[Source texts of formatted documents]
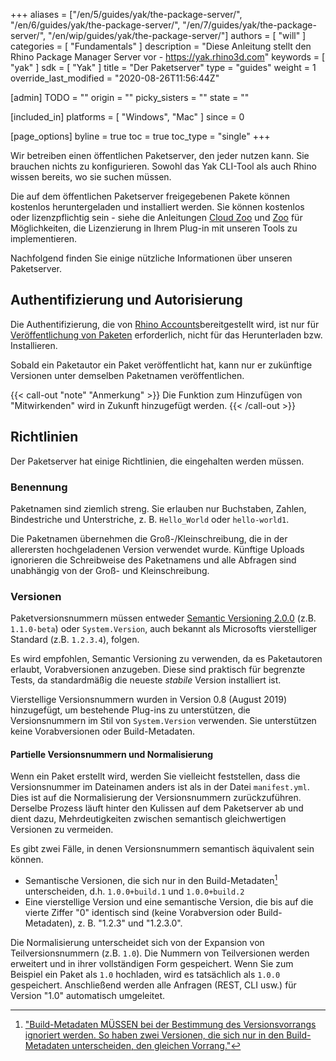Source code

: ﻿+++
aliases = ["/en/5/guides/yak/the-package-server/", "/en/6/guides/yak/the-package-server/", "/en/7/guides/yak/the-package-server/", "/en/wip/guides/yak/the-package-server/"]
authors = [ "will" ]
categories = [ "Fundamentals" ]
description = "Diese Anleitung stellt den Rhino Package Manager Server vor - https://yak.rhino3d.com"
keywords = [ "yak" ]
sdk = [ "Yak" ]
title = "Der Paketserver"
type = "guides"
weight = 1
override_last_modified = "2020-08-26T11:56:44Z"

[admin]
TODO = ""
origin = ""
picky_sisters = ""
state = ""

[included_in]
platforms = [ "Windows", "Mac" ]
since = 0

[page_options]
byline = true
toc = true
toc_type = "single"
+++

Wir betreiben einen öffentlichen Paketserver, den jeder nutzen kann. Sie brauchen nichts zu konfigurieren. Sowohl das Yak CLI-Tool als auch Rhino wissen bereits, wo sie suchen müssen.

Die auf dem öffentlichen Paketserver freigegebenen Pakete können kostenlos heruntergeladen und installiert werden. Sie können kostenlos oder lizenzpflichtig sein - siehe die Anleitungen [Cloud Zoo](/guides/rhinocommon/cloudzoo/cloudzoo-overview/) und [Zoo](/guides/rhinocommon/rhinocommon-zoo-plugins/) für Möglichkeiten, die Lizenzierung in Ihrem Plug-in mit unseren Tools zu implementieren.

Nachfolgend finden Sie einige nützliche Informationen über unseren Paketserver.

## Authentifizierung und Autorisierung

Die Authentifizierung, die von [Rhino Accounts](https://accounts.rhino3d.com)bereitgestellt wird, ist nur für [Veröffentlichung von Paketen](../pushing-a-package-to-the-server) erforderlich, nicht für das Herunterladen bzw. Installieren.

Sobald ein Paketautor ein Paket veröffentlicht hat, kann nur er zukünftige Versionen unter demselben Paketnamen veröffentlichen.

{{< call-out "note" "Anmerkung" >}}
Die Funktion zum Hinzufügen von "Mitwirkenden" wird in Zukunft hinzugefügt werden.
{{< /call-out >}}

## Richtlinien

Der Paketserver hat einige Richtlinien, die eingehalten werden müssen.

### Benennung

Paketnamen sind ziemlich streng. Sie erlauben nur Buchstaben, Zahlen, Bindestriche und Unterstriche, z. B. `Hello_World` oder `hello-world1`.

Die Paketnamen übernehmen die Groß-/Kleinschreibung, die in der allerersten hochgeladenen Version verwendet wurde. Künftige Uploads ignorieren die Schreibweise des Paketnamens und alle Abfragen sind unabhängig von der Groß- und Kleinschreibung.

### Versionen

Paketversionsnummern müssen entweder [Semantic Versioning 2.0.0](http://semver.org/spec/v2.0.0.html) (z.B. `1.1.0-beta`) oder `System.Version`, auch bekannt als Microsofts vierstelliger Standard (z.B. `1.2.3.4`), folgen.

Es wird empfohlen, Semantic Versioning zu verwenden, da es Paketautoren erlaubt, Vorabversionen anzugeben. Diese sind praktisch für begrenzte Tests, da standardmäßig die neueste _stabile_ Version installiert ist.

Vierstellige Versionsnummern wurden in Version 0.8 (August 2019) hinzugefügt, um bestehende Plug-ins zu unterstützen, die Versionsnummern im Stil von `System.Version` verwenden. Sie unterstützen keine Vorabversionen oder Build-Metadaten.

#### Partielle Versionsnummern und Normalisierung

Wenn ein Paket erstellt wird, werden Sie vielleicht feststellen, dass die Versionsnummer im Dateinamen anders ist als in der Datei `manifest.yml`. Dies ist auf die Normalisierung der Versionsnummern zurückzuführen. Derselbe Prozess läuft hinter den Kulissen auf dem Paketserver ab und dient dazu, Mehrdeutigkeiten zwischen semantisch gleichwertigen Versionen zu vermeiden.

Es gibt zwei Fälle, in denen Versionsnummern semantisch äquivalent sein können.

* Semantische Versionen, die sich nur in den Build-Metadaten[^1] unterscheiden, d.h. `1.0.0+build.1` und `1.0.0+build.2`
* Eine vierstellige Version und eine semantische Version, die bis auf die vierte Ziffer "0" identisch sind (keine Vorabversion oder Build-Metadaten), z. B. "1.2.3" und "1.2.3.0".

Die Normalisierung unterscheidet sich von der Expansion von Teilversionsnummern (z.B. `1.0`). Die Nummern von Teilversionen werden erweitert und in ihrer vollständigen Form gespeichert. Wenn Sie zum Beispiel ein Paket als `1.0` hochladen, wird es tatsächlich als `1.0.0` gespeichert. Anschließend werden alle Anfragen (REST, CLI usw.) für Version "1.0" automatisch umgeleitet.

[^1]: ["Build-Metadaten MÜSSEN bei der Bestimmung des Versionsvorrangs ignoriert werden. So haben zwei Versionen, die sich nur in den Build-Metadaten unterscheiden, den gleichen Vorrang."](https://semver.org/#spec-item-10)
* * *
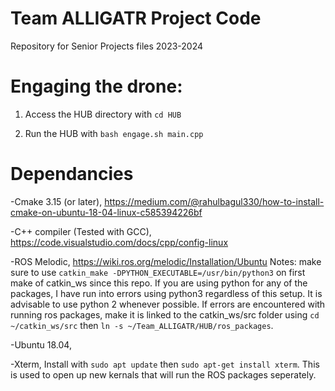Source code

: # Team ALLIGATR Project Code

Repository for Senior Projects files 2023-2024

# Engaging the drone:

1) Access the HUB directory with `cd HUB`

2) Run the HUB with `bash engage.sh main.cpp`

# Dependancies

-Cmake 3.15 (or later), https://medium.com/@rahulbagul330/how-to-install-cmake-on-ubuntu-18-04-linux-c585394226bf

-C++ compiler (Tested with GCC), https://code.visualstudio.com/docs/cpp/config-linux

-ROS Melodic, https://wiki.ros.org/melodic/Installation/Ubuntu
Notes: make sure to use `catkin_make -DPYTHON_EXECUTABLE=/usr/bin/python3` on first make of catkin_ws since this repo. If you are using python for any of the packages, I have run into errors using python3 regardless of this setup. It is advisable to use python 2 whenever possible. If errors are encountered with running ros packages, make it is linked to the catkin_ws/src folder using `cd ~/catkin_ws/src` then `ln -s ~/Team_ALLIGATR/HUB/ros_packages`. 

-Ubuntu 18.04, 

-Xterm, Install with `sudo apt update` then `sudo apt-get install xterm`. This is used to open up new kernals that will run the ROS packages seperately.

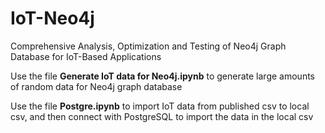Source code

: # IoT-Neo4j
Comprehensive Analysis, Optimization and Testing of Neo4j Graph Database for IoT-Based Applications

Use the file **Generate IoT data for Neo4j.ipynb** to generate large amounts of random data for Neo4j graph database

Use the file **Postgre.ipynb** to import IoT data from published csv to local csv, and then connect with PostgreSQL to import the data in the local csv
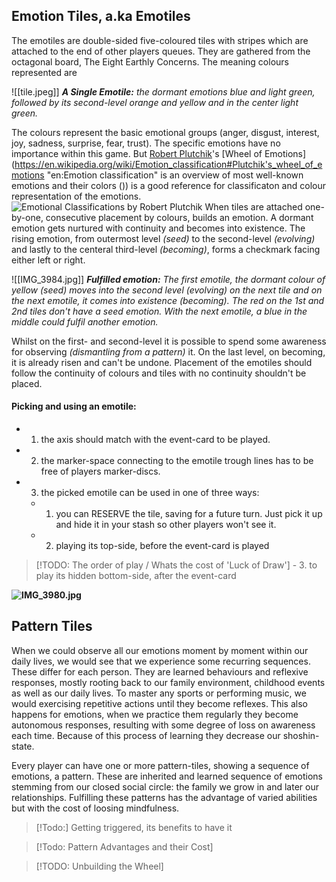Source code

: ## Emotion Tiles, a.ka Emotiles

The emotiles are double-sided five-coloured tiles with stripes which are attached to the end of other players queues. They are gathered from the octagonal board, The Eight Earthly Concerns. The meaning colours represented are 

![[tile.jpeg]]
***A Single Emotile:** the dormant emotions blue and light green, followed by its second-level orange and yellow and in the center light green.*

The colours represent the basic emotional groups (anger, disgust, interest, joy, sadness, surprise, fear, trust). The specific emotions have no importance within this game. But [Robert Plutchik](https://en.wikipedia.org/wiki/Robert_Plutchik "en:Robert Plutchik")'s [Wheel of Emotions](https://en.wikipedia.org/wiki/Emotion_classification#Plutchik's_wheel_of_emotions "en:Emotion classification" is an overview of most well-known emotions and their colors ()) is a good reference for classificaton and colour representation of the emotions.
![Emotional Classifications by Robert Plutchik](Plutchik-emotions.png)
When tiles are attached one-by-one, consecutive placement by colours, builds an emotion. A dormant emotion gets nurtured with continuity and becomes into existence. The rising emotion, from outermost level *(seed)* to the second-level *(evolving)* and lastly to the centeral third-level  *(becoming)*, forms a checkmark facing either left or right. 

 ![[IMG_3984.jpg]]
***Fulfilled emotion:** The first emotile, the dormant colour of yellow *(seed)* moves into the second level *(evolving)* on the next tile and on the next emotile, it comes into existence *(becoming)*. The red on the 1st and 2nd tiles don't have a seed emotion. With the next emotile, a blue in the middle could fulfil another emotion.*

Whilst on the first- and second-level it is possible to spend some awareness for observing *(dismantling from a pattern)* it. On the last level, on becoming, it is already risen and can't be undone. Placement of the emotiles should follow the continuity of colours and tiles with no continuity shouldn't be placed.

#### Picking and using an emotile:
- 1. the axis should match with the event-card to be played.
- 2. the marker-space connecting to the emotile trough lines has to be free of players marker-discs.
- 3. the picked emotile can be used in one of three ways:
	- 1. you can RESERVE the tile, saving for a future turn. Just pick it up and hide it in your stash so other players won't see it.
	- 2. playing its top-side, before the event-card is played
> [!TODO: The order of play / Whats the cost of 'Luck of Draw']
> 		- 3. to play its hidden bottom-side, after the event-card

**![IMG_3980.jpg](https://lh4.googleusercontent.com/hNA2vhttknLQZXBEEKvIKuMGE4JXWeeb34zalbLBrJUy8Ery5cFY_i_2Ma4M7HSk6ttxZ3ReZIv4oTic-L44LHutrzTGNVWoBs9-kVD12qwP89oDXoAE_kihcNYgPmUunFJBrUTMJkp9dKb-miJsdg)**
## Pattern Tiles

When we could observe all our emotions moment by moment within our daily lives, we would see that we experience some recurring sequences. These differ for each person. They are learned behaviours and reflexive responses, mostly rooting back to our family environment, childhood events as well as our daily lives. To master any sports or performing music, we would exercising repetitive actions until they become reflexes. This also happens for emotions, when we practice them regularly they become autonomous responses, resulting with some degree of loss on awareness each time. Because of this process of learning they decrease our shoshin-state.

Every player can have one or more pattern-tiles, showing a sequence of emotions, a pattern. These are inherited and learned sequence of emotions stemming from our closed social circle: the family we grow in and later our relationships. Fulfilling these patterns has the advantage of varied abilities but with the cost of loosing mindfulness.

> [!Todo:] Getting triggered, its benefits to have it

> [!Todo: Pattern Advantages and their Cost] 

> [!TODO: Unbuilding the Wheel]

• [What to do] In the entries above, find the line holding "Paketversionsnummern müssen entweder" and the line holding "Es wird empfohlen, Semantic", then retype exactly those two lines and every line between them, and nothing else.

• [Result]
Paketversionsnummern müssen entweder [Semantic Versioning 2.0.0](http://semver.org/spec/v2.0.0.html) (z.B. `1.1.0-beta`) oder `System.Version`, auch bekannt als Microsofts vierstelliger Standard (z.B. `1.2.3.4`), folgen.

Es wird empfohlen, Semantic Versioning zu verwenden, da es Paketautoren erlaubt, Vorabversionen anzugeben. Diese sind praktisch für begrenzte Tests, da standardmäßig die neueste _stabile_ Version installiert ist.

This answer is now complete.